• _Supplied entries_:

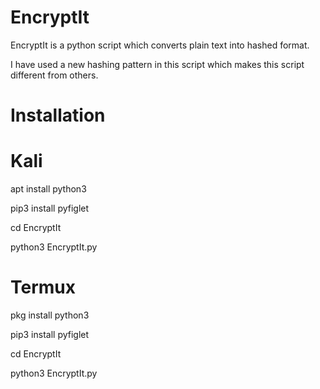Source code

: # EncryptIt
EncryptIt is a python script which converts plain text into hashed format.

I have used a new hashing pattern in this script which makes this script different from others.

# Installation
# Kali
apt install python3

pip3 install pyfiglet

cd EncryptIt

python3 EncryptIt.py

# Termux
pkg install python3

pip3 install pyfiglet

cd EncryptIt

python3 EncryptIt.py

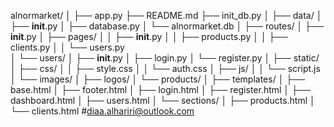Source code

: alnormarket/
│
├── app.py
├── README.md
├── init_db.py
│
├── data/
│   ├── __init__.py
│   ├── database.py
│   └── alnormarket.db
│
├── routes/
│   ├── __init__.py
│   ├── pages/
│   │   ├── __init__.py
│   │   ├── products.py
│   │   ├── clients.py
│   │   └── users.py       
│   └── users/
│       ├── __init__.py
│       ├── login.py
│       └── register.py
│
├── static/
│   ├── css/
│   │   ├── style.css
│   │   └── auth.css
│   ├── js/
│   │   └── script.js
│   └── images/
│       ├── logos/
│       └── products/
│
├── templates/
│   ├── base.html
│   ├── footer.html
│   ├── login.html
│   ├── register.html
│   ├── dashboard.html
│   ├── users.html
│   └── sections/
│       ├── products.html
│       └── clients.html
#diaa.alhariri@outlook.com
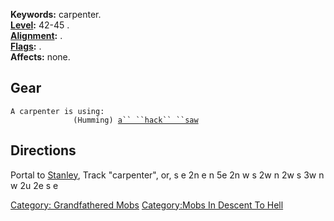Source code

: **Keywords:** carpenter.  
**[Level](Level.md "wikilink"):** 42-45 .  
**[Alignment](Alignment.md "wikilink"):** .  
**[Flags](:Category:_Mob_Types.md "wikilink"):** .  
**Affects:** none.  

## Gear

`A carpenter is using:`  
`   `<wielded>`           (Humming) `[`a`` ``hack`` ``saw`](Hack_Saw.md "wikilink")

## Directions

Portal to [Stanley](Stanley "wikilink"), Track "carpenter", or, s e 2n e
n 5e 2n w s 2w n 2w s 3w n w 2u 2e s e

[Category: Grandfathered Mobs](Category:_Grandfathered_Mobs "wikilink")
[Category:Mobs In Descent To
Hell](Category:Mobs_In_Descent_To_Hell "wikilink")
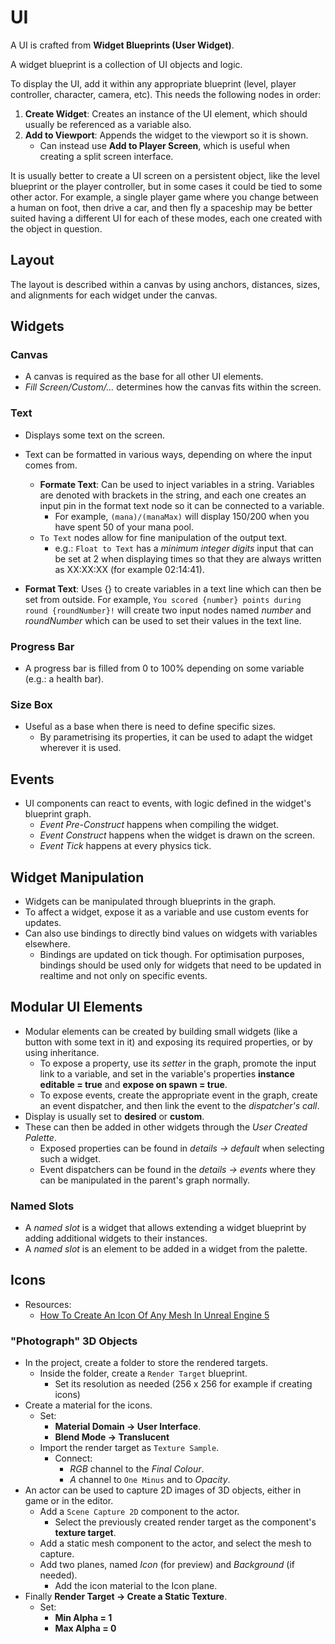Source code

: # UI

A UI is crafted from **Widget Blueprints (User Widget)**.

A widget blueprint is a collection of UI objects and logic.

To display the UI, add it within any appropriate blueprint (level, player controller, character, camera, etc). This needs the following nodes in order:

1. **Create Widget**: Creates an instance of the UI element, which should usually be referenced as a variable also.
2. **Add to Viewport**: Appends the widget to the viewport so it is shown.
   - Can instead use **Add to Player Screen**, which is useful when creating a split screen interface.

It is usually better to create a UI screen on a persistent object, like the level blueprint or the player controller, but in some cases it could be tied to some other actor. For example, a single player game where you change between a human on foot, then drive a car, and then fly a spaceship may be better suited having a different UI for each of these modes, each one created with the object in question.

## Layout

The layout is described within a canvas by using anchors, distances, sizes, and alignments for each widget under the canvas.

## Widgets

### Canvas

- A canvas is required as the base for all other UI elements.
- *Fill Screen/Custom/...* determines how the canvas fits within the screen.

### Text

- Displays some text on the screen.
- Text can be formatted in various ways, depending on where the input comes from.
  - **Formate Text**: Can be used to inject variables in a string. Variables are denoted with brackets in the string, and each one creates an input pin in the format text node so it can be connected to a variable.
    - For example, `(mana)/(manaMax)` will display 150/200 when you have spent 50 of your mana pool.
  - `To Text` nodes allow for fine manipulation of the output text.
    - e.g.: `Float to Text` has a *minimum integer digits* input that can be set at 2 when displaying times so that they are always written as XX:XX:XX (for example 02:14:41).

- **Format Text**: Uses {} to create variables in a text line which can then be set from outside. For example, `You scored {number} points during round {roundNumber}!` will create two input nodes named *number* and *roundNumber* which can be used to set their values in the text line.

### Progress Bar

- A progress bar is filled from 0 to 100% depending on some variable (e.g.: a health bar).

### Size Box

- Useful as a base when there is need to define specific sizes.
  - By parametrising its properties, it can be used to adapt the widget wherever it is used.

## Events

- UI components can react to events, with logic defined in the widget's blueprint graph.
  - *Event Pre-Construct* happens when compiling the widget.
  - *Event Construct* happens when the widget is drawn on the screen.
  - *Event Tick* happens at every physics tick.

## Widget Manipulation

- Widgets can be manipulated through blueprints in the graph.
- To affect a widget, expose it as a variable and use custom events for updates.
- Can also use bindings to directly bind values on widgets with variables elsewhere.
  - Bindings are updated on tick though. For optimisation purposes, bindings should be used only for widgets that need to be updated in realtime and not only on specific events.

## Modular UI Elements

- Modular elements can be created by building small widgets (like a button with some text in it) and exposing its required properties, or by using inheritance.
  - To expose a property, use its *setter* in the graph, promote the input link to a variable, and set in the variable's properties **instance editable = true** and **expose on spawn = true**.
  - To expose events, create the appropriate event in the graph, create an event dispatcher, and then link the event to the *dispatcher's call*.
- Display is usually set to **desired** or **custom**.
- These can then be added in other widgets through the *User Created Palette*.
  - Exposed properties can be found in *details -> default* when selecting such a widget.
  - Event dispatchers can be found in the *details -> events* where they can be manipulated in the parent's graph normally.

### Named Slots

- A *named slot* is a widget that allows extending a widget blueprint by adding additional widgets to their instances.
- A *named slot* is an element to be added in a widget from the palette.

## Icons

- Resources:
  - [How To Create An Icon Of Any Mesh In Unreal Engine 5](https://www.youtube.com/watch?v=EpthBJJ9S-o)

### "Photograph" 3D Objects

- In the project, create a folder to store the rendered targets.
  - Inside the folder, create a `Render Target` blueprint.
    - Set its resolution as needed (256 x 256 for example if creating icons)
- Create a material for the icons.
  - Set:
    - **Material Domain -> User Interface**.
    - **Blend Mode -> Translucent**
  - Import the render target as `Texture Sample`.
    - Connect:
      - *RGB* channel to the *Final Colour*.
      - *A* channel to `One Minus` and to *Opacity*.
- An actor can be used to capture 2D images of 3D objects, either in game or in the editor.
  - Add a `Scene Capture 2D` component to the actor.
    - Select the previously created render target as the component's **texture target**.
  - Add a static mesh component to the actor, and select the mesh to capture.
  - Add two planes, named *Icon* (for preview) and *Background* (if needed).
    - Add the icon material to the Icon plane.
- Finally **Render Target -> Create a Static Texture**.
  - Set:
    - **Min Alpha = 1**
    - **Max Alpha = 0**
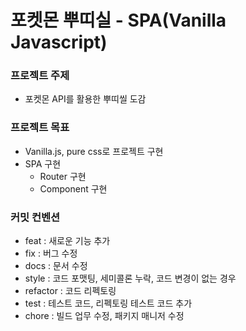 # 포켓몬 뿌띠실 - SPA(Vanilla Javascript)

### 프로젝트 주제
- 포켓몬 API를 활용한 뿌띠씰 도감

### 프로젝트 목표
- Vanilla.js, pure css로 프로젝트 구현
- SPA 구현
  - Router 구현
  - Component 구현

### 커밋 컨벤션
- feat : 새로운 기능 추가
- fix : 버그 수정
- docs : 문서 수정
- style : 코드 포맷팅, 세미콜론 누락, 코드 변경이 없는 경우
- refactor : 코드 리펙토링
- test : 테스트 코드, 리펙토링 테스트 코드 추가
- chore : 빌드 업무 수정, 패키지 매니저 수정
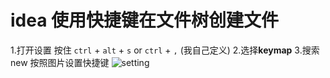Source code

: # idea 使用快捷键在文件树创建文件

1.打开设置
按住 `ctrl` + `alt` + `s` or `ctrl` + `,` (我自己定义) 2.选择**keymap** 3.搜索 new
按照图片设置快捷键
![setting](https://s2.loli.net/2022/03/26/WtT1rf7elGdK4uC.png)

• _Problem_:
What number of lines in the records contain the word "required"? Answer with that number alone.

• _Your solution_:
2